# FlexAttention Generation Results Analysis

This notebook analyzes the results from FlexAttention-based ensemble generation and compares them with traditional ensemble methods.

## Setup

In [None]:
import os
import sys
import pandas as pd
import matplotlib.pyplot as plt
import seaborn as sns

# Add parent directory to path
sys.path.insert(0, '..')
from utils import partial_match, partial_match_scores

# Set plotting style
sns.set_style('whitegrid')
plt.rcParams['figure.figsize'] = (12, 6)

## Configuration

Set the dataset and model to analyze:

In [None]:
# Configuration
DATASET = "myriadlama"  # or "webqa"
MODEL = "qwen2.5_7b_it"  # e.g., "llama3.2_3b_it", "qwen2.5_7b_it"
NUM_PARAPHRASES = 5

# Construct paths
root = f"../datasets/{DATASET}/{MODEL}"
print(f"Dataset root: {root}")
print(f"Exists: {os.path.exists(root)}")

## Load FlexAttention Results

In [None]:
# Load FlexAttention results
flex_file = os.path.join(root, f"flex_attention-{NUM_PARAPHRASES}.feather")

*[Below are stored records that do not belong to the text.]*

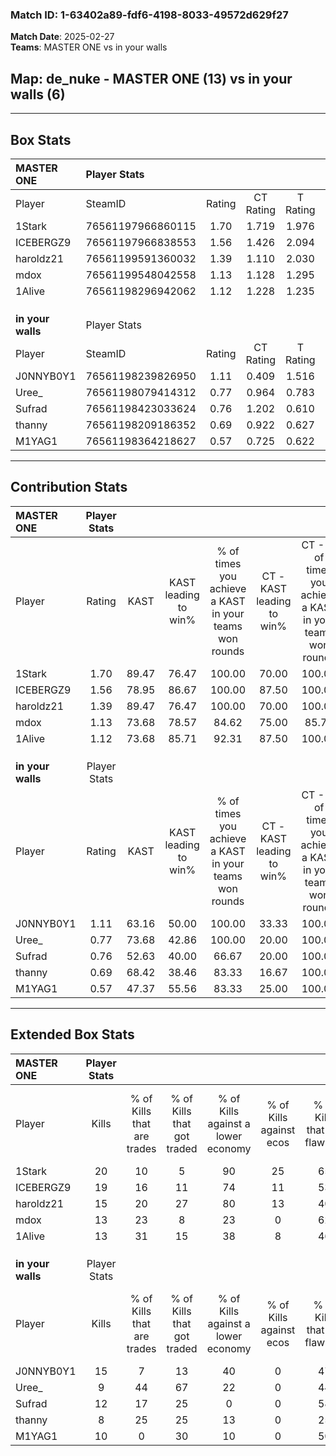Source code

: ### Match ID: 1-63402a89-fdf6-4198-8033-49572d629f27  
**Match Date**: 2025-02-27  
**Teams**: MASTER ONE vs in your walls  

## **Map**: de_nuke - MASTER ONE (13) vs in your walls (6)  
---  

## Box Stats  

| **MASTER ONE**    | Player Stats      |        |           |          |       |       |       |         |        |      |     |
| :- | :- | :-: | :-: | :-: | :-: | :-: | :-: | :-: | :-: | :-: | :-: |
| Player            | SteamID           | Rating | CT Rating | T Rating | KAST  |  ADR  | Kills | Assists | Deaths | K/D  | HS% |
| 1Stark            | 76561197966860115 |  1.70  |   1.719   |  1.976   | 89.47 | 105.9 |  20   |    3    |   10   | 2.00 | 60  |
| ICEBERGZ9         | 76561197966838553 |  1.56  |   1.426   |  2.094   | 78.95 | 109.5 |  19   |    8    |   12   | 1.58 | 52  |
| haroldz21         | 76561199591360032 |  1.39  |   1.110   |  2.030   | 89.47 | 81.4  |  15   |    8    |   11   | 1.36 | 60  |
| mdox              | 76561199548042558 |  1.13  |   1.128   |  1.295   | 73.68 | 64.3  |  13   |    3    |   10   | 1.30 | 38  |
| 1Alive            | 76561198296942062 |  1.12  |   1.228   |  1.235   | 73.68 | 71.8  |  13   |    1    |   11   | 1.18 | 61  |
|                   |                   |        |           |          |       |       |       |         |        |      |     |
|                   |                   |        |           |          |       |       |       |         |        |      |     |
|                   |                   |        |           |          |       |       |       |         |        |      |     |
| **in your walls** | Player Stats      |        |           |          |       |       |       |         |        |      |     |
| Player            | SteamID           | Rating | CT Rating | T Rating | KAST  |  ADR  | Kills | Assists | Deaths | K/D  | HS% |
| J0NNYB0Y1         | 76561198239826950 |  1.11  |   0.409   |  1.516   | 63.16 | 86.0  |  15   |    4    |   14   | 1.07 | 60  |
| Uree_             | 76561198079414312 |  0.77  |   0.964   |  0.783   | 73.68 | 59.3  |   9   |    3    |   16   | 0.56 | 44  |
| Sufrad            | 76561198423033624 |  0.76  |   1.202   |  0.610   | 52.63 | 57.9  |  12   |    1    |   15   | 0.80 | 50  |
| thanny            | 76561198209186352 |  0.69  |   0.922   |  0.627   | 68.42 | 67.9  |   8   |    4    |   17   | 0.47 | 25  |
| M1YAG1            | 76561198364218627 |  0.57  |   0.725   |  0.622   | 47.37 | 62.9  |  10   |    3    |   18   | 0.56 | 70  |
---  

## Contribution Stats  

| **MASTER ONE**    | Player Stats |       |                      |                                                        |                           |                                                             |                          |                                                            |
| :- | :-: | :-: | :-: | :-: | :-: | :-: | :-: | :-: |
| Player            |    Rating    | KAST  | KAST leading to win% | % of times you achieve a KAST in your teams won rounds | CT - KAST leading to win% | CT - % of times you achieve a KAST in your teams won rounds | T - KAST leading to win% | T - % of times you achieve a KAST in your teams won rounds |
| 1Stark            |     1.70     | 89.47 |        76.47         |                         100.00                         |           70.00           |                           100.00                            |          85.71           |                           100.00                           |
| ICEBERGZ9         |     1.56     | 78.95 |        86.67         |                         100.00                         |           87.50           |                           100.00                            |          85.71           |                           100.00                           |
| haroldz21         |     1.39     | 89.47 |        76.47         |                         100.00                         |           70.00           |                           100.00                            |          85.71           |                           100.00                           |
| mdox              |     1.13     | 73.68 |        78.57         |                         84.62                          |           75.00           |                            85.71                            |          83.33           |                           83.33                            |
| 1Alive            |     1.12     | 73.68 |        85.71         |                         92.31                          |           87.50           |                           100.00                            |          83.33           |                           83.33                            |
|                   |              |       |                      |                                                        |                           |                                                             |                          |                                                            |
|                   |              |       |                      |                                                        |                           |                                                             |                          |                                                            |
|                   |              |       |                      |                                                        |                           |                                                             |                          |                                                            |
| **in your walls** | Player Stats |       |                      |                                                        |                           |                                                             |                          |                                                            |
| Player            |    Rating    | KAST  | KAST leading to win% | % of times you achieve a KAST in your teams won rounds | CT - KAST leading to win% | CT - % of times you achieve a KAST in your teams won rounds | T - KAST leading to win% | T - % of times you achieve a KAST in your teams won rounds |
| J0NNYB0Y1         |     1.11     | 63.16 |        50.00         |                         100.00                         |           33.33           |                           100.00                            |          55.56           |                           100.00                           |
| Uree_             |     0.77     | 73.68 |        42.86         |                         100.00                         |           20.00           |                           100.00                            |          55.56           |                           100.00                           |
| Sufrad            |     0.76     | 52.63 |        40.00         |                         66.67                          |           20.00           |                           100.00                            |          60.00           |                           60.00                            |
| thanny            |     0.69     | 68.42 |        38.46         |                         83.33                          |           16.67           |                           100.00                            |          57.14           |                           80.00                            |
| M1YAG1            |     0.57     | 47.37 |        55.56         |                         83.33                          |           25.00           |                           100.00                            |          80.00           |                           80.00                            |
---  

## Extended Box Stats  

| **MASTER ONE**    | Player Stats |                            |                            |                                    |                         |                              |                                 |        |                             |                                     |                          |                               |                            |
| :- | :-: | :-: | :-: | :-: | :-: | :-: | :-: | :-: | :-: | :-: | :-: | :-: | :-: |
| Player            |    Kills     | % of Kills that are trades | % of Kills that got traded | % of Kills against a lower economy | % of Kills against ecos | % of Kills that are flawless | % of Kills that are close duels | Deaths | % of Deaths that get traded | % of Deaths against a lower economy | % of Deaths against ecos | % of Deaths that are flawless | % of Deaths that are close |
| 1Stark            |      20      |             10             |             5              |                 90                 |           25            |              65              |                5                |   10   |             40              |                 50                  |            0             |              50               |             20             |
| ICEBERGZ9         |      19      |             16             |             11             |                 74                 |           11            |              53              |                0                |   12   |             33              |                 42                  |            0             |              42               |             0              |
| haroldz21         |      15      |             20             |             27             |                 80                 |           13            |              40              |               20                |   11   |             18              |                 36                  |            9             |              45               |             9              |
| mdox              |      13      |             23             |             8              |                 23                 |            0            |              62              |                0                |   10   |             20              |                 70                  |            0             |              50               |             10             |
| 1Alive            |      13      |             31             |             15             |                 38                 |            8            |              46              |                8                |   11   |             36              |                 45                  |            0             |              45               |             18             |
|                   |              |                            |                            |                                    |                         |                              |                                 |        |                             |                                     |                          |                               |                            |
|                   |              |                            |                            |                                    |                         |                              |                                 |        |                             |                                     |                          |                               |                            |
|                   |              |                            |                            |                                    |                         |                              |                                 |        |                             |                                     |                          |                               |                            |
| **in your walls** | Player Stats |                            |                            |                                    |                         |                              |                                 |        |                             |                                     |                          |                               |                            |
| Player            |    Kills     | % of Kills that are trades | % of Kills that got traded | % of Kills against a lower economy | % of Kills against ecos | % of Kills that are flawless | % of Kills that are close duels | Deaths | % of Deaths that get traded | % of Deaths against a lower economy | % of Deaths against ecos | % of Deaths that are flawless | % of Deaths that are close |
| J0NNYB0Y1         |      15      |             7              |             13             |                 40                 |            0            |              47              |                7                |   14   |              0              |                  7                  |            0             |              43               |             0              |
| Uree_             |      9       |             44             |             67             |                 22                 |            0            |              44              |               11                |   16   |             25              |                  6                  |            0             |              63               |             6              |
| Sufrad            |      12      |             17             |             25             |                 0                  |            0            |              58              |               17                |   15   |             13              |                 13                  |            0             |              73               |             13             |
| thanny            |      8       |             25             |             25             |                 13                 |            0            |              25              |               13                |   17   |              6              |                 12                  |            0             |              41               |             6              |
| M1YAG1            |      10      |             0              |             30             |                 10                 |            0            |              50              |               10                |   18   |             17              |                 17                  |            0             |              56               |             6              |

if os.path.exists(flex_file):
    df_flex = pd.read_feather(flex_file)
    print(f"✅ Loaded FlexAttention results: {len(df_flex)} samples")
    print(f"\nColumns: {df_flex.columns.tolist()}")
    print(f"\nFirst few rows:")
    display(df_flex.head())
else:
    print(f"❌ FlexAttention results not found: {flex_file}")
    print(f"   Run: python flex_attention_generate.py --dataset {DATASET} --model {MODEL} --num_paraphrases {NUM_PARAPHRASES}")

## Compute Accuracy

In [None]:
# Check if lemmatized results are available
if "predict_lemma" in df_flex.columns and "answer_lemmas" in df_flex.columns:
    # Process lemmas
    df_flex["answer_lemmas"] = df_flex["answer_lemmas"].apply(
        lambda xs: [list(x) for x in xs] if isinstance(xs, list) else xs
    )
    
    answers = df_flex["answer_lemmas"].tolist()
    predictions = df_flex['predict_lemma'].tolist()
    
    # Compute accuracy
    flex_acc = partial_match_scores(predictions, answers)
    print(f"FlexAttention Accuracy: {flex_acc:.3f}")
    
    # Compute per-sample matches
    matches = [partial_match(pred, ans, False) for pred, ans in zip(predictions, answers)]
    df_flex['correct'] = matches
    
    print(f"Correct predictions: {sum(matches)}/{len(matches)} ({sum(matches)/len(matches)*100:.1f}%)")
else:
    print("⚠️  Lemmatized results not available")
    print("   Run: python flex_attention_generate.py --dataset {DATASET} --lemmaize")

## Sample Generations

Look at some example generations:

In [None]:
# Show some examples
print("Sample Generations:")
print("="*70)

for i in range(min(5, len(df_flex))):
    print(f"\nSample {i+1}:")
    print(f"  UUID: {df_flex.iloc[i]['uuid']}")
    print(f"  Answer: {df_flex.iloc[i]['answers']}")
    print(f"  Prediction: {df_flex.iloc[i]['prediction']}")
    if 'correct' in df_flex.columns:
        print(f"  Correct: {'✓' if df_flex.iloc[i]['correct'] else '✗'}")
    print(f"  Generation: {df_flex.iloc[i]['generation'][:150]}...")
    print("-"*70)

## Compare with Traditional Ensemble Methods

In [None]:
# Load and compare with traditional ensemble methods
methods = ["avg", "max", "weighted_avg", "weighted_max"]
results = {}

for method in methods:
    ensemble_file = os.path.join(root, f"ensemble_{method}-{NUM_PARAPHRASES}.feather")
    
    if os.path.exists(ensemble_file):
        df_ensemble = pd.read_feather(ensemble_file)
        
        if "predict_lemma" in df_ensemble.columns and "answer_lemmas" in df_ensemble.columns:
            df_ensemble["answer_lemmas"] = df_ensemble["answer_lemmas"].apply(
                lambda xs: [list(x) for x in xs] if isinstance(xs, list) else xs
            )
            answers = df_ensemble["answer_lemmas"].tolist()
            predictions = df_ensemble['predict_lemma'].tolist()
            
            acc = partial_match_scores(predictions, answers)
            results[method] = acc
            print(f"{method:15s}: {acc:.3f}")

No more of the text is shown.